TASK DESCRIPTION: Give back only the lines in the records below from the one with "and future route" to the one with "Planning-stage projects, route", both inclusive, word for word.

GIVEN DATA:
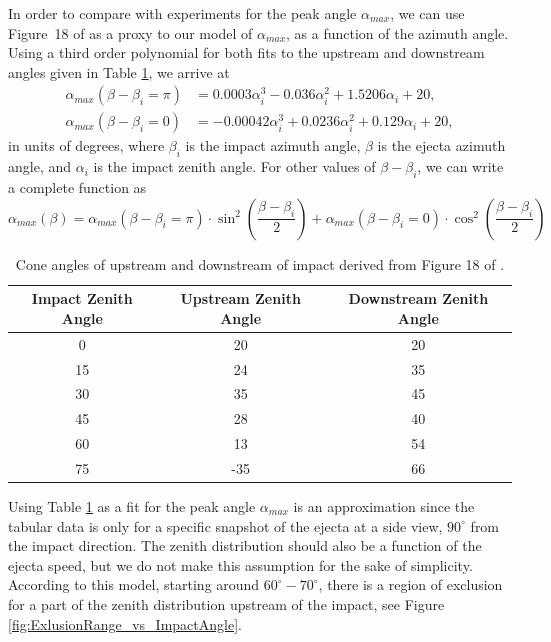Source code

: \documentclass{hitec}
\begin{document}
In order to compare with experiments for the peak angle $\alpha_{max}$, we can use Figure~18 of \cite{gault1978experimental} as a proxy to our model of $\alpha_{max}$, as a function of the azimuth angle. Using a third order polynomial for both fits to the upstream and downstream angles given in Table \ref{tab:upstream_downstream_angles}, we arrive at
\begin{align}
\alpha_{max}(\beta - \beta_i = \pi) &= 0.0003\alpha_i^3 - 0.036\alpha_i^2 + 1.5206\alpha_i + 20,\\
\alpha_{max}(\beta - \beta_i = 0) &= -0.00042\alpha_i^3 + 0.0236\alpha_i^2 + 0.129\alpha_i + 20,
\end{align}
in units of degrees, where $\beta_i$ is the impact azimuth angle, $\beta$ is the ejecta azimuth angle, and $\alpha_i$ is the impact zenith angle. For other values of $\beta - \beta_i$, we can write a complete function as
\begin{equation}
\alpha_{max}(\beta) = \alpha_{max}(\beta - \beta_i = \pi)\cdot \sin^2\left(\frac{\beta - \beta_i}{2}\right)
+ \alpha_{max}(\beta - \beta_i = 0)\cdot \cos^2\left(\frac{\beta - \beta_i}{2}\right)
\end{equation}

\begin{table}[h]\centering
	\caption{Cone angles of upstream and downstream of impact derived from Figure 18 of \cite{gault1978experimental}.}\label{tab:upstream_downstream_angles}
	\begin{tabular}{|c | c | c |}\hline
		Impact Zenith Angle & Upstream Zenith Angle & Downstream Zenith Angle\\\hline
		0	&20	&20\\\hline
		15	&24	&35\\\hline
		30	&35	&45\\\hline
		45	&28	&40\\\hline
		60	&13	&54\\\hline
		75	&-35	&66\\\hline		
	\end{tabular}
\end{table}
Using Table \ref{tab:upstream_downstream_angles} as a fit for the peak angle $\alpha_{max}$ is an approximation since the tabular data is only for a specific snapshot of the ejecta at a side view, $90^\circ$ from the impact direction. The zenith distribution should also be a function of the ejecta speed, but we do not make this assumption for the sake of simplicity. According to this model, starting around $60^\circ - 70^\circ$, there is a region of exclusion for a part of the zenith distribution upstream of the impact, see Figure \ref{fig:ExlusionRange_vs_ImpactAngle}.
\end{document}
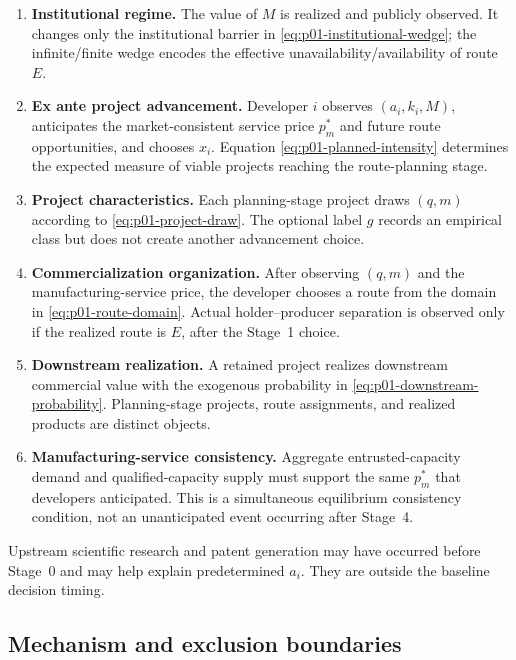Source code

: \begin{enumerate}
  \item[Stage 0.] \textbf{Institutional regime.}  The value of \(M\) is
  realized and publicly observed.  It changes only the institutional barrier
  in \eqref{eq:p01-institutional-wedge}; the infinite/finite wedge encodes the
  effective unavailability/availability of route \(E\).

  \item[Stage 1.] \textbf{Ex ante project advancement.}  Developer \(i\)
  observes \((a_i,k_i,M)\), anticipates the market-consistent service price
  \(p_m^*\) and future route opportunities, and chooses \(x_i\).  Equation
  \eqref{eq:p01-planned-intensity} determines the expected measure of viable
  projects reaching the route-planning stage.

  \item[Stage 2.] \textbf{Project characteristics.}  Each planning-stage
  project draws \((q,m)\) according to \eqref{eq:p01-project-draw}.  The
  optional label \(g\) records an empirical class but does not create another
  advancement choice.

  \item[Stage 3.] \textbf{Commercialization organization.}  After observing
  \((q,m)\) and the manufacturing-service price, the developer chooses a route
  from the domain in \eqref{eq:p01-route-domain}. Actual holder--producer
  separation is observed only if the realized route is \(E\), after the
  Stage~1 choice.

  \item[Stage 4.] \textbf{Downstream realization.}  A retained project
  realizes downstream commercial value with the exogenous probability in
  \eqref{eq:p01-downstream-probability}.  Planning-stage projects, route
  assignments, and realized products are distinct objects.

  \item[Stage 5.] \textbf{Manufacturing-service consistency.}  Aggregate
  entrusted-capacity demand and qualified-capacity supply must support the same
  \(p_m^*\) that developers anticipated.  This is a simultaneous equilibrium
  consistency condition, not an unanticipated event occurring after Stage~4.
\end{enumerate}

Upstream scientific research and patent generation may have occurred before
Stage~0 and may help explain predetermined \(a_i\).  They are outside the
baseline decision timing.

\subsection{Mechanism and exclusion boundaries}
\label{subsec:p01-mechanism-boundary}

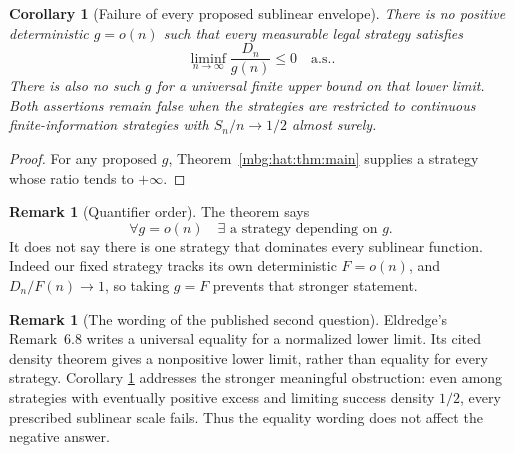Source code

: \documentclass[11pt,letterpaper]{article}
\newtheorem{corollary}[theorem]{Corollary}
\theoremstyle{definition}
\newtheorem{remark}[theorem]{Remark}
\newcommand{\as}{\text{a.s.}}
\begin{document}
\begin{corollary}[Failure of every proposed sublinear envelope]
\label{mbg:hat:cor:no-envelope}
There is no positive deterministic \(g=o(n)\) such that every
measurable legal strategy satisfies
\[
  \liminf_{n\to\infty}\frac{D_n}{g(n)}\le0
  \quad\as.
\]
There is also no such \(g\) for a universal finite upper bound on
that lower limit. Both assertions remain false when the strategies
are restricted to continuous finite-information strategies with
\(S_n/n\to1/2\) almost surely.
\end{corollary}
\begin{proof}
For any proposed \(g\), Theorem~\ref{mbg:hat:thm:main} supplies a strategy
whose ratio tends to \(+\infty\).
\end{proof}

\begin{remark}[Quantifier order]
The theorem says
\[
  \forall g=o(n)\quad \exists\text{ a strategy depending on }g.
\]
It does not say there is one strategy that dominates every
sublinear function. Indeed our fixed strategy tracks its own
deterministic \(F=o(n)\), and \(D_n/F(n)\to1\), so taking
\(g=F\) prevents that stronger statement.
\end{remark}

\begin{remark}[The wording of the published second question]\label{mbg:hat:rem:wording}
Eldredge's Remark~6.8 writes a universal equality for a normalized
lower limit. Its cited density theorem gives a nonpositive lower
limit, rather than equality for every strategy. Corollary
\ref{mbg:hat:cor:no-envelope} addresses the stronger meaningful obstruction:
even among strategies with eventually positive excess and limiting
success density \(1/2\), every prescribed sublinear scale fails.
Thus the equality wording does not affect the negative answer.
\end{remark}
\end{document}
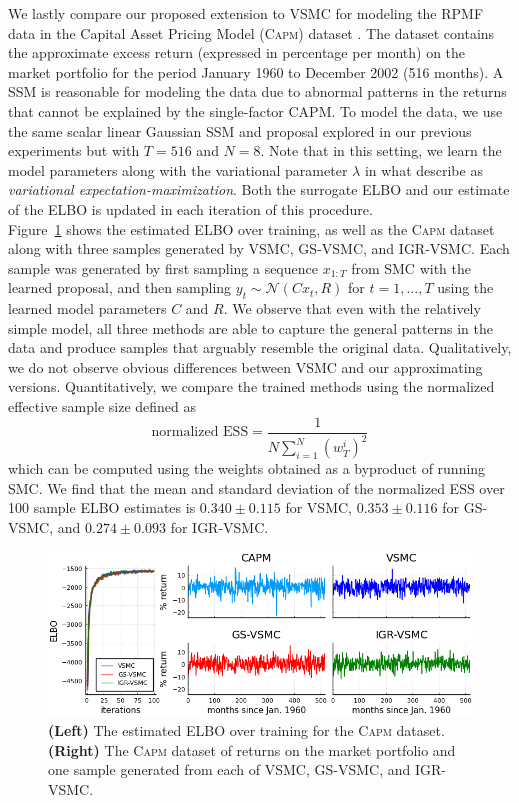 \documentclass[12pt]{article}
\newcommand{\vsmc}{\textsc{VSMC}\xspace}
\newcommand{\gsvsmc}{\textsc{GS-VSMC}\xspace}
\newcommand{\igrvsmc}{\textsc{IGR-VSMC}\xspace}
\newcommand{\smc}{\textsc{SMC}\xspace}
\newcommand{\elbo}{\textsc{ELBO}\xspace}
\newcommand{\ssm}{\textsc{SSM}\xspace}
\newcommand{\capm}{\textsc{Capm}\xspace}
\begin{document}
We lastly compare our proposed extension to \vsmc for modeling the \textsc{RPMF} data in the Capital Asset Pricing Model (\capm) dataset \parencite{Verbeek:2004}. The dataset contains the approximate excess return (expressed in percentage per month) on the market portfolio for the period January 1960 to December 2002 (516 months). A \ssm is reasonable for modeling the data due to abnormal patterns in the returns that cannot be explained by the single-factor CAPM. To model the data, we use the same scalar linear Gaussian \ssm and proposal explored in our previous experiments but with $T=516$ and $N=8$. Note that in this setting, we learn the model parameters along with the variational parameter $\lambda$ in what \textcite{Naesseth:2018} describe as \textit{variational expectation-maximization}. Both the surrogate \elbo and our estimate of the \elbo is updated in each iteration of this procedure.
\\

Figure~\ref{fig:capm_plots} shows the estimated \elbo over training, as well as the \capm dataset along with three samples generated by \vsmc, \gsvsmc, and \igrvsmc. Each sample was generated by first sampling a sequence $x_{1:T}$ from \smc with the learned proposal, and then sampling $y_t\sim \mathcal{N}(Cx_t,R)$ for $t=1,...,T$ using the learned model parameters $C$ and $R$. We observe that even with the relatively simple model, all three methods are able to capture the general patterns in the data and produce samples that arguably resemble the original data. Qualitatively, we do not observe obvious differences between \vsmc and our approximating versions. Quantitatively, we compare the trained methods using the normalized effective sample size defined as
\[
\text{normalized ESS} = \frac{1}{N\sum_{i=1}^N(w_T^i)^2}
\]
which can be computed using the weights obtained as a byproduct of running \smc. We find that the mean and standard deviation of the normalized \textsc{ESS} over 100 sample \elbo estimates is $\mathbf{0.340\pm0.115}$ for \vsmc, $\mathbf{0.353\pm 0.116}$ for \gsvsmc, and $\mathbf{0.274\pm0.093}$ for \igrvsmc.

\begin{figure}[t]
\centering
\includegraphics[width=\textwidth]{figures/capm_plots.png}
\caption{\textbf{(Left)} The estimated \elbo over training for the \capm dataset. \textbf{(Right)} The \capm dataset of returns on the market portfolio and one sample generated from each of \vsmc, \gsvsmc, and \igrvsmc.}
\label{fig:capm_plots}
\end{figure}
\end{document}
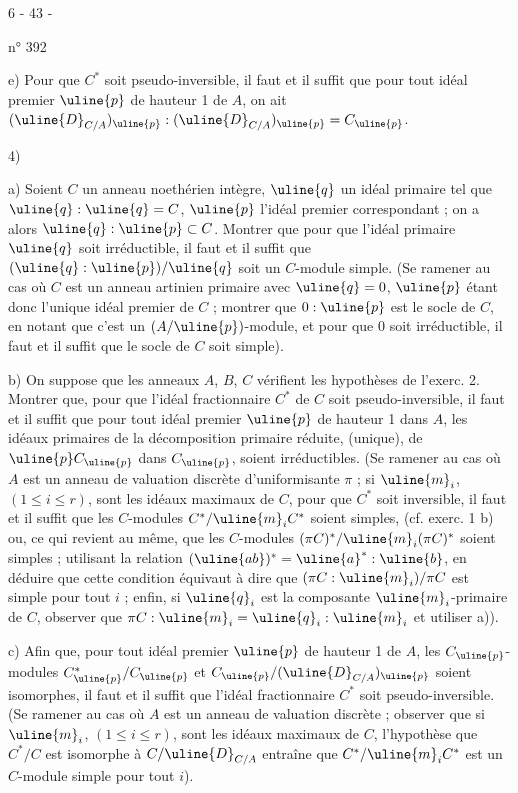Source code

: \begin{center}6 - 43 -\end{center}
\hfill n° 392

e) Pour que $C^*$ soit pseudo-inversible, il faut et il suffit que pour tout idéal premier $\uline{p}$ de hauteur 1 de $A$, on ait $(\uline{D}_{C/A})_{\uline{p}}:(\uline{D}_{C/A})_{\uline{p}}=C_{\uline{p}}$.

4)

a) Soient $C$ un anneau noethérien intègre, $\uline{q}$ un idéal primaire tel que $\uline{q}:\uline{q}=C$, $\uline{p}$ l'idéal premier correspondant ; on a alors $\uline{q}:\uline{p}\subset C$. Montrer que pour que l'idéal primaire $\uline{q}$ soit irréductible, il faut et il suffit que $(\uline{q}:\uline{p})/\uline{q}$ soit un $C$-module simple. (Se ramener au cas où $C$ est un anneau artinien primaire avec $\uline{q}=0$, $\uline{p}$ étant donc l'unique idéal premier de $C$ ; montrer que $0:\uline{p}$ est le socle de $C$, en notant que c'est un $(A/\uline{p})$-module, et pour que 0 soit irréductible, il faut et il suffit que le socle de $C$ soit simple).

b) On suppose que les anneaux $A$, $B$, $C$ vérifient les hypothèses de l'exerc. 2. Montrer que, pour que l'idéal fractionnaire $C^*$ de $C$ soit pseudo-inversible, il faut et il suffit que pour tout idéal premier $\uline{p}$ de hauteur 1 dans $A$, les idéaux primaires de la décomposition primaire réduite, (unique), de $\uline{p}C_{\uline{p}}$ dans $C_{\uline{p}}$, soient irréductibles. (Se ramener au cas où $A$ est un anneau de valuation discrète d'uniformisante $\pi$ ; si $\uline{m}_i$, $(1\leq i\leq r)$, sont les idéaux maximaux de $C$, pour que $C^*$ soit inversible, il faut et il suffit que les $C$-modules $C^*/\uline{m}_iC^*$ soient simples, (cf. exerc. 1 b) ou, ce qui revient au même, que les $C$-modules $(\pi C)^*/\uline{m}_i(\pi C)^*$ soient simples ; utilisant la relation $(\uline{ab})^*=\uline{a}^*:\uline{b}$, en déduire que cette condition équivaut à dire que $(\pi C:\uline{m}_i)/\pi C$ est simple pour tout $i$ ; enfin, si $\uline{q}_i$ est la composante $\uline{m}_i$-primaire de $C$, observer que $\pi C:\uline{m}_i=\uline{q}_i:\uline{m}_i$ et utiliser a)).

c) Afin que, pour tout idéal premier $\uline{p}$ de hauteur 1 de $A$, les $C_{\uline{p}}$-modules $C^*_{\uline{p}}/C_{\uline{p}}$ et $C_{\uline{p}}/(\uline{D}_{C/A})_{\uline{p}}$ soient isomorphes, il faut et il suffit que l'idéal fractionnaire $C^*$ soit pseudo-inversible. (Se ramener au cas où $A$ est un anneau de valuation discrète ; observer que si $\uline{m}_i$, $(1\leq i\leq r)$, sont les idéaux maximaux de $C$, l'hypothèse que $C^*/C$ est isomorphe à $C/\uline{D}_{C/A}$ entraîne que $C^*/\uline{m}_iC^*$ est un $C$-module simple pour tout $i$).

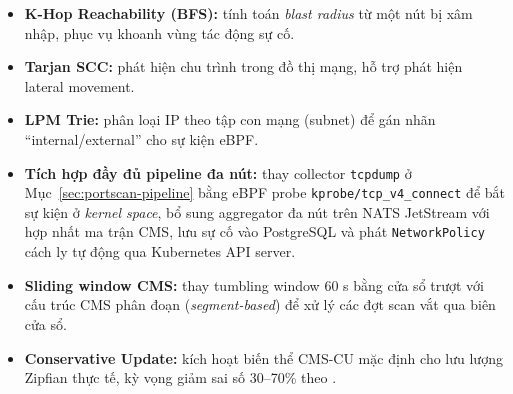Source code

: \begin{itemize}
  \item \textbf{K-Hop Reachability (BFS):} tính toán \textit{blast radius} từ một nút bị xâm nhập, phục vụ khoanh vùng tác động sự cố.
  \item \textbf{Tarjan SCC:} phát hiện chu trình trong đồ thị mạng, hỗ trợ phát hiện lateral movement.
  \item \textbf{LPM Trie:} phân loại IP theo tập con mạng (subnet) để gán nhãn ``internal/external'' cho sự kiện eBPF.
  \item \textbf{Tích hợp đầy đủ pipeline đa nút:} thay collector \texttt{tcpdump} ở Mục~\ref{sec:portscan-pipeline} bằng eBPF probe \texttt{kprobe/tcp\_v4\_connect} để bắt sự kiện ở \textit{kernel space}, bổ sung aggregator đa nút trên NATS JetStream với hợp nhất ma trận CMS, lưu sự cố vào PostgreSQL và phát \texttt{NetworkPolicy} cách ly tự động qua Kubernetes API server.
  \item \textbf{Sliding window CMS:} thay tumbling window 60 s bằng cửa sổ trượt với cấu trúc CMS phân đoạn (\textit{segment-based}) để xử lý các đợt scan vắt qua biên cửa sổ.
  \item \textbf{Conservative Update:} kích hoạt biến thể CMS-CU mặc định cho lưu lượng Zipfian thực tế, kỳ vọng giảm sai số 30--70\% theo \cite{estan2003conservative}.
\end{itemize}
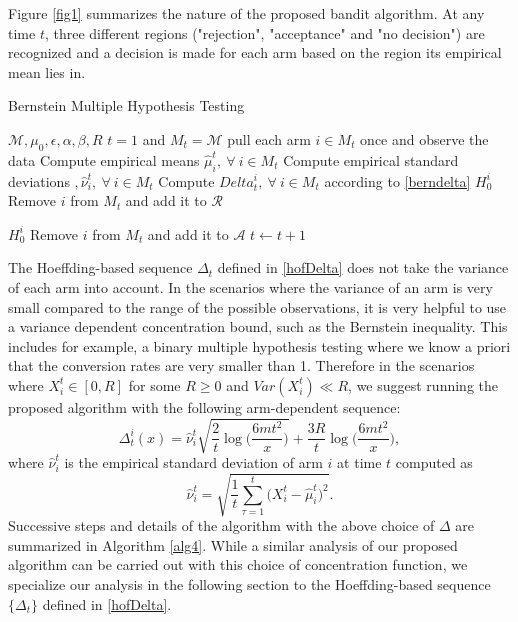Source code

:\documentclass[12pt]{article}
\def\MM{\mathcal{M}}
\def\RR{\mathcal{R}}
\def\AA{\mathcal{A}}
\begin{document}
Figure \ref{fig1}  summarizes the nature of the proposed bandit algorithm. At any time $t$, three different regions ("rejection", "acceptance" and "no decision") are recognized and a decision is made for each arm based on the region its empirical mean lies in. 

\begin{algorithm}[tb]
   \caption{Bernstein Multiple Hypothesis Testing}
   \label{alg4}
\begin{algorithmic}
    $\MM,\mu_0,\epsilon,\alpha,\beta,R$
    $t=1$ and $M_t = \MM$
   \STATE pull each arm $i\in M_t$ once and observe the data
   \STATE Compute empirical means $\hat\mu^t_i,~\forall~i\in M_t$
   \STATE Compute empirical standard deviations $,\hat\nu^t_i,~\forall~i\in M_t$
   \STATE Compute $Delta^i_t,~\forall~i\in M_t$ according to \eqref{berndelta}
  		 $H_0^i$
  		\STATE Remove $i$ from $M_t$ and add it to $\RR$
  	\ENDIF
  	
  		 $H_0^i$
  		\STATE Remove $i$ from $M_t$ and add it to $\AA$
  	\ENDIF
  \ENDFOR
  \STATE $t \leftarrow t+1$
   \ENDWHILE
   
\end{algorithmic}
\end{algorithm} 


The  Hoeffding-based sequence $\Delta_t$ defined in \eqref{hofDelta} does not take the variance of each arm into account. In the scenarios where the variance of an arm is very small compared to the range of the possible observations, it is very helpful to use a variance dependent concentration bound, such as the Bernstein inequality. This includes for example, a binary multiple hypothesis testing where we know a priori that the conversion rates are very smaller than 1. Therefore in the scenarios where $X_i^t\in[0,R]$ for some $R\geq 0$ and $Var(X_i^t)\ll R$, we suggest running the proposed algorithm with the following arm-dependent sequence:
\begin{equation}
\label{berndelta}
\Delta_t^i(x) = \hat\nu_i^t\sqrt{\frac{2}{t}\log\Big(\frac{6mt^2}{x}\Big)} + \frac{3R}{t}\log\Big(\frac{6mt^2}{x}\Big),
\end{equation}
where $\hat\nu^t_i$ is the empirical standard deviation of arm $i$ at time $t$ computed as 
\begin{equation}
\label{nu1}
\hat\nu^t_i = \sqrt{\frac{1}{t}\sum_{\tau = 1}^t\big(X^t_i - \hat\mu_i^t\big)^2}.
\end{equation}
Successive steps and details of the algorithm with the above choice of $\Delta$ are summarized in Algorithm \ref{alg4}. While a similar analysis of our proposed algorithm can be carried out with this choice of concentration function, we specialize our analysis in the following section to the Hoeffding-based sequence $\{\Delta_t\}$ defined in \eqref{hofDelta}.
\end{document}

ANSWER TO THE PROBLEM:
  \(p_m^*\) and future route opportunities, and chooses \(x_i\).  Equation
  \eqref{eq:p01-planned-intensity} determines the expected measure of viable
  projects reaching the route-planning stage.

  \item[Stage 2.] \textbf{Project characteristics.}  Each planning-stage
  project draws \((q,m)\) according to \eqref{eq:p01-project-draw}.  The
  optional label \(g\) records an empirical class but does not create another
  advancement choice.

  \item[Stage 3.] \textbf{Commercialization organization.}  After observing
  \((q,m)\) and the manufacturing-service price, the developer chooses a route
  from the domain in \eqref{eq:p01-route-domain}. Actual holder--producer
  separation is observed only if the realized route is \(E\), after the
  Stage~1 choice.

  \item[Stage 4.] \textbf{Downstream realization.}  A retained project
  realizes downstream commercial value with the exogenous probability in
  \eqref{eq:p01-downstream-probability}.  Planning-stage projects, route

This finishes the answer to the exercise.